» **Data excerpts**:

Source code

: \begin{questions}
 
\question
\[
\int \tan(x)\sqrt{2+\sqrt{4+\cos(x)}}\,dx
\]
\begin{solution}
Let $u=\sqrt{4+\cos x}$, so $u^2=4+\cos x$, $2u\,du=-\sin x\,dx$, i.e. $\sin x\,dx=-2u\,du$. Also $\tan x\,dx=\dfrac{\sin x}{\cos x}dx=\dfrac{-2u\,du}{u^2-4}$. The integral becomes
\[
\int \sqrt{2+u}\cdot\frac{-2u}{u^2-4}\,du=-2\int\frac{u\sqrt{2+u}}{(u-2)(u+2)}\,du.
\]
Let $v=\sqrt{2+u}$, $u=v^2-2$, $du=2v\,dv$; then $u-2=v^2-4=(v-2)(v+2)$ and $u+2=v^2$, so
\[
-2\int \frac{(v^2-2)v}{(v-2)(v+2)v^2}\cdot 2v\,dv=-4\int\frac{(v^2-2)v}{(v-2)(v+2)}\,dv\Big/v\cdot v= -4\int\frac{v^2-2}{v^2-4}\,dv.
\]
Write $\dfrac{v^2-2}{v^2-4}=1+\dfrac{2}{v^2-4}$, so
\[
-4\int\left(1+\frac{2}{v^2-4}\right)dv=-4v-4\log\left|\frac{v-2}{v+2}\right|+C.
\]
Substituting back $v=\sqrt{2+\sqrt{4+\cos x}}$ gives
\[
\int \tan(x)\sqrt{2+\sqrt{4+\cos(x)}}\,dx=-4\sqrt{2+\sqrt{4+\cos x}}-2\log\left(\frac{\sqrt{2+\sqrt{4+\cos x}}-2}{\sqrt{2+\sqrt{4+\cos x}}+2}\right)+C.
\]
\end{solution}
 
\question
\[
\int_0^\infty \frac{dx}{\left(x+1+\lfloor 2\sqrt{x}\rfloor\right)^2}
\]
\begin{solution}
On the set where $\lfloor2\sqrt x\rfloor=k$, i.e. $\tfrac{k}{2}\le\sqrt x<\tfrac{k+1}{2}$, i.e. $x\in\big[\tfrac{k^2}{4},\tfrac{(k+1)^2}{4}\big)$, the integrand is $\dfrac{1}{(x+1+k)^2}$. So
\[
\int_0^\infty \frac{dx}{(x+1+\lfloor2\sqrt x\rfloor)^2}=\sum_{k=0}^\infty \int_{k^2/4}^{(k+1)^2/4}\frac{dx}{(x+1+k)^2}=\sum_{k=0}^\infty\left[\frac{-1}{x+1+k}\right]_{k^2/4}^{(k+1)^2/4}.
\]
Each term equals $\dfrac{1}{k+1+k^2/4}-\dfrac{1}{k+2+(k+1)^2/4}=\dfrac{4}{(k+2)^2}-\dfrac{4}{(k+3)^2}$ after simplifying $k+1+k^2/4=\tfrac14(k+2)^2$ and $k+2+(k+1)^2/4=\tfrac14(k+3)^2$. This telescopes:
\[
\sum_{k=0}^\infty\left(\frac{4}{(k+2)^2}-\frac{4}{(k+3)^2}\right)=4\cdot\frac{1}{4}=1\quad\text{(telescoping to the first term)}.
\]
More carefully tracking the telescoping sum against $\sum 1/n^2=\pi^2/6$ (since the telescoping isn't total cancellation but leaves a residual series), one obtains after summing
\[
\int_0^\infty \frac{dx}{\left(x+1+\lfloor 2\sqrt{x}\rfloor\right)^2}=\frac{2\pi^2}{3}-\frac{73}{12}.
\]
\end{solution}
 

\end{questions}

» **Task prompt**:
Write out all of the entries above, exactly and in full.

» **Solution for this problem**:
Source code

: \begin{questions}
 
\question
\[
\int \tan(x)\sqrt{2+\sqrt{4+\cos(x)}}\,dx
\]
\begin{solution}
Let $u=\sqrt{4+\cos x}$, so $u^2=4+\cos x$, $2u\,du=-\sin x\,dx$, i.e. $\sin x\,dx=-2u\,du$. Also $\tan x\,dx=\dfrac{\sin x}{\cos x}dx=\dfrac{-2u\,du}{u^2-4}$. The integral becomes
\[
\int \sqrt{2+u}\cdot\frac{-2u}{u^2-4}\,du=-2\int\frac{u\sqrt{2+u}}{(u-2)(u+2)}\,du.
\]
Let $v=\sqrt{2+u}$, $u=v^2-2$, $du=2v\,dv$; then $u-2=v^2-4=(v-2)(v+2)$ and $u+2=v^2$, so
\[
-2\int \frac{(v^2-2)v}{(v-2)(v+2)v^2}\cdot 2v\,dv=-4\int\frac{(v^2-2)v}{(v-2)(v+2)}\,dv\Big/v\cdot v= -4\int\frac{v^2-2}{v^2-4}\,dv.
\]
Write $\dfrac{v^2-2}{v^2-4}=1+\dfrac{2}{v^2-4}$, so
\[
-4\int\left(1+\frac{2}{v^2-4}\right)dv=-4v-4\log\left|\frac{v-2}{v+2}\right|+C.
\]
Substituting back $v=\sqrt{2+\sqrt{4+\cos x}}$ gives
\[
\int \tan(x)\sqrt{2+\sqrt{4+\cos(x)}}\,dx=-4\sqrt{2+\sqrt{4+\cos x}}-2\log\left(\frac{\sqrt{2+\sqrt{4+\cos x}}-2}{\sqrt{2+\sqrt{4+\cos x}}+2}\right)+C.
\]
\end{solution}
 
\question
\[
\int_0^\infty \frac{dx}{\left(x+1+\lfloor 2\sqrt{x}\rfloor\right)^2}
\]
\begin{solution}
On the set where $\lfloor2\sqrt x\rfloor=k$, i.e. $\tfrac{k}{2}\le\sqrt x<\tfrac{k+1}{2}$, i.e. $x\in\big[\tfrac{k^2}{4},\tfrac{(k+1)^2}{4}\big)$, the integrand is $\dfrac{1}{(x+1+k)^2}$. So
\[
\int_0^\infty \frac{dx}{(x+1+\lfloor2\sqrt x\rfloor)^2}=\sum_{k=0}^\infty \int_{k^2/4}^{(k+1)^2/4}\frac{dx}{(x+1+k)^2}=\sum_{k=0}^\infty\left[\frac{-1}{x+1+k}\right]_{k^2/4}^{(k+1)^2/4}.
\]
Each term equals $\dfrac{1}{k+1+k^2/4}-\dfrac{1}{k+2+(k+1)^2/4}=\dfrac{4}{(k+2)^2}-\dfrac{4}{(k+3)^2}$ after simplifying $k+1+k^2/4=\tfrac14(k+2)^2$ and $k+2+(k+1)^2/4=\tfrac14(k+3)^2$. This telescopes:
\[
\sum_{k=0}^\infty\left(\frac{4}{(k+2)^2}-\frac{4}{(k+3)^2}\right)=4\cdot\frac{1}{4}=1\quad\text{(telescoping to the first term)}.
\]
More carefully tracking the telescoping sum against $\sum 1/n^2=\pi^2/6$ (since the telescoping isn't total cancellation but leaves a residual series), one obtains after summing
\[
\int_0^\infty \frac{dx}{\left(x+1+\lfloor 2\sqrt{x}\rfloor\right)^2}=\frac{2\pi^2}{3}-\frac{73}{12}.
\]
\end{solution}
 

\end{questions}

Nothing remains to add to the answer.